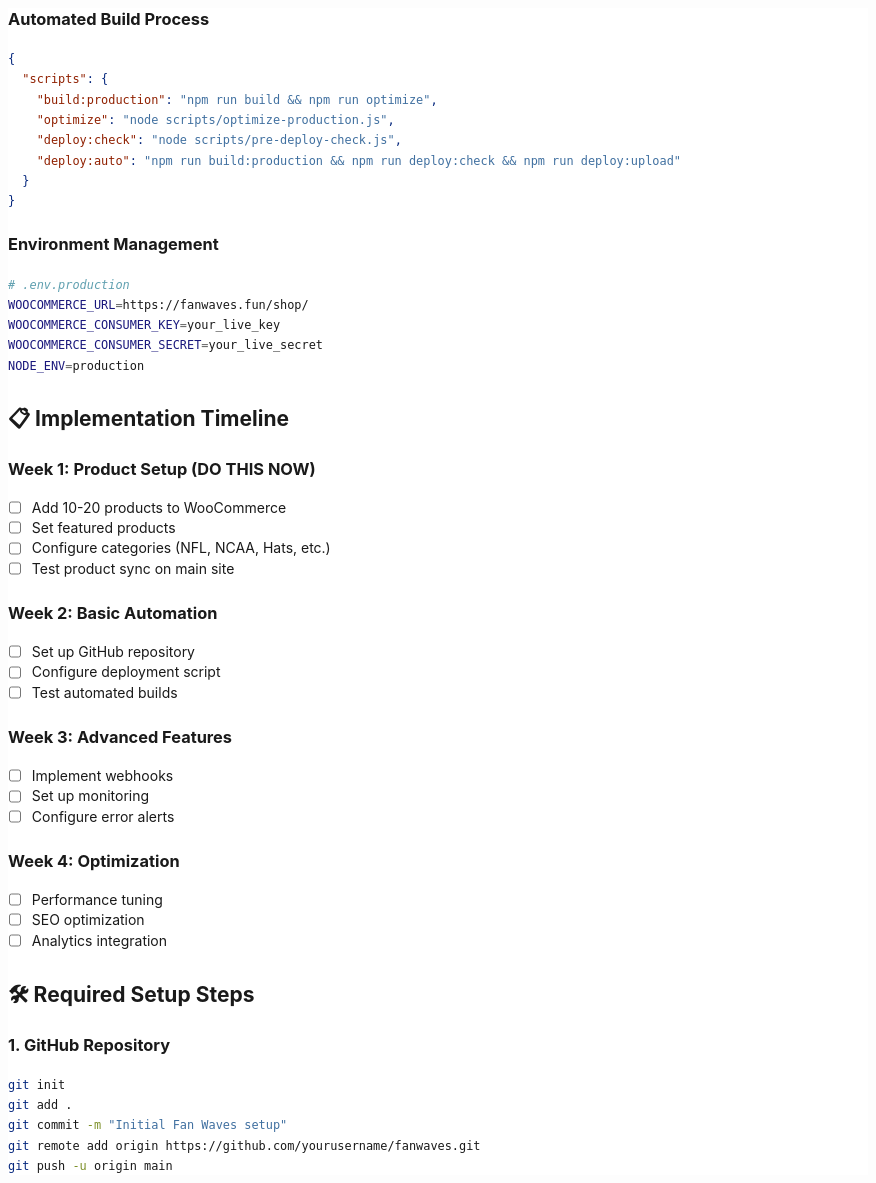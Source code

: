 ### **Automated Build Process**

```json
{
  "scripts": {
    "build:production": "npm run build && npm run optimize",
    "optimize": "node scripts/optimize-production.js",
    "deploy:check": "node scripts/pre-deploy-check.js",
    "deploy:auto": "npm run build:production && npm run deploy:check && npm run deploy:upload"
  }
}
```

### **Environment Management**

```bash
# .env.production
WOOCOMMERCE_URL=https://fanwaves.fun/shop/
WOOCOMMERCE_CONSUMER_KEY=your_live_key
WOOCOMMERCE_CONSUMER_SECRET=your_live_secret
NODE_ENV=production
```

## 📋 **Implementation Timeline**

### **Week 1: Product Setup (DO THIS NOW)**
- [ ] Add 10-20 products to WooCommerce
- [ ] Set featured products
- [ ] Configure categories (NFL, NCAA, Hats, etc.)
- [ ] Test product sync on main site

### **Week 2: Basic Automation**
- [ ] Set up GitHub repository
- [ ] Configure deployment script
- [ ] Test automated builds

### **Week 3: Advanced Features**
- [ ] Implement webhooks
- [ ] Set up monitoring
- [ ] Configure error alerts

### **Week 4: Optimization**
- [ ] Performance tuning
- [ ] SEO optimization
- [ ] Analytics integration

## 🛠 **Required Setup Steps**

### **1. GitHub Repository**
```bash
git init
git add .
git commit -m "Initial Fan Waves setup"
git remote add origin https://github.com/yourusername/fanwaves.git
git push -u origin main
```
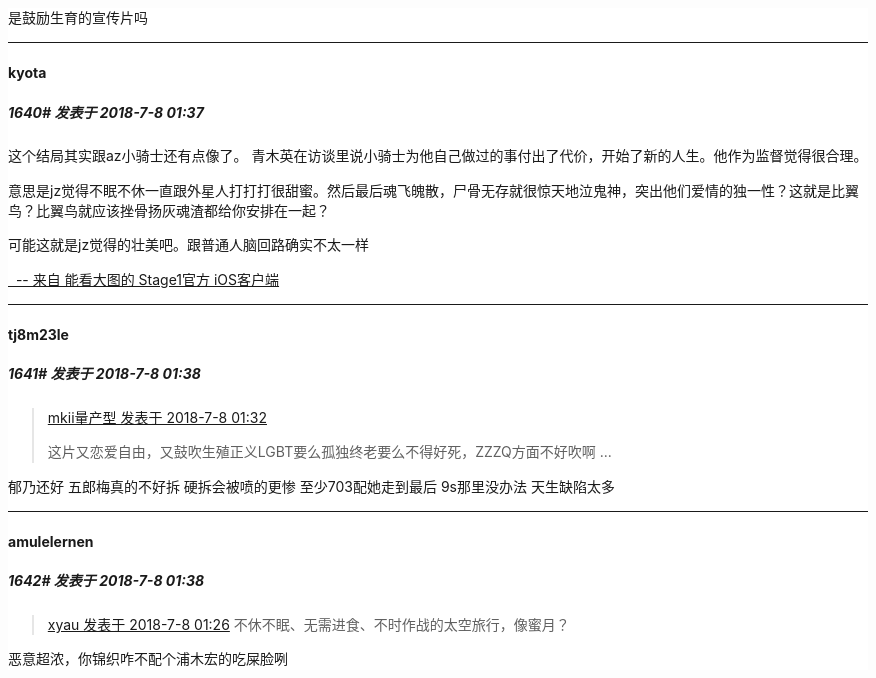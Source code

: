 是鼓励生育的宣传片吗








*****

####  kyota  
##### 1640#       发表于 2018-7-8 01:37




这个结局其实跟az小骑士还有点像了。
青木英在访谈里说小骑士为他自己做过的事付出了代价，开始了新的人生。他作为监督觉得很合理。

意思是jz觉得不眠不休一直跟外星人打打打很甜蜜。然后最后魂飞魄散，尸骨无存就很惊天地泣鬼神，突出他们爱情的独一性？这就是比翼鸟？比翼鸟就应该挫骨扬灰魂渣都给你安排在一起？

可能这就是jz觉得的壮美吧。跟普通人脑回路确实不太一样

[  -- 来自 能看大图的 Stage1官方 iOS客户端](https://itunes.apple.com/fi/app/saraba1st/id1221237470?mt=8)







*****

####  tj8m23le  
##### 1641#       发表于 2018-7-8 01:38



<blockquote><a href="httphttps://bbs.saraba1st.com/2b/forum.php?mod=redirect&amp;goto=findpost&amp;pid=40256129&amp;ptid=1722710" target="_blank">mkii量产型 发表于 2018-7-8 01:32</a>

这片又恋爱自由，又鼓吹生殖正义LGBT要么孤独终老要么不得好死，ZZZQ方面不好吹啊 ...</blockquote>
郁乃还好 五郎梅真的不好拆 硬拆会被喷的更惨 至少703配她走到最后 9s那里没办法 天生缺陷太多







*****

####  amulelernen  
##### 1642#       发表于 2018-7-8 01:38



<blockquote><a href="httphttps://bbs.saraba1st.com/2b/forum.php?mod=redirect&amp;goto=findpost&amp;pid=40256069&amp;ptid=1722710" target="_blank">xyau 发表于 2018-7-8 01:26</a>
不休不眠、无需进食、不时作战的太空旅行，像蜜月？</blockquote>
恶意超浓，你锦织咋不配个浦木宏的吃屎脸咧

•••••

## Task to carry out
Give again, exactly, the lines starting at the first entry above and ending at the line with "## 📋 **Implementation Timeline**"; please leave pictures out.

## Task result
Source code

: ### **Automated Build Process**

```json
{
  "scripts": {
    "build:production": "npm run build && npm run optimize",
    "optimize": "node scripts/optimize-production.js",
    "deploy:check": "node scripts/pre-deploy-check.js",
    "deploy:auto": "npm run build:production && npm run deploy:check && npm run deploy:upload"
  }
}
```

### **Environment Management**

```bash
# .env.production
WOOCOMMERCE_URL=https://fanwaves.fun/shop/
WOOCOMMERCE_CONSUMER_KEY=your_live_key
WOOCOMMERCE_CONSUMER_SECRET=your_live_secret
NODE_ENV=production
```

## 📋 **Implementation Timeline**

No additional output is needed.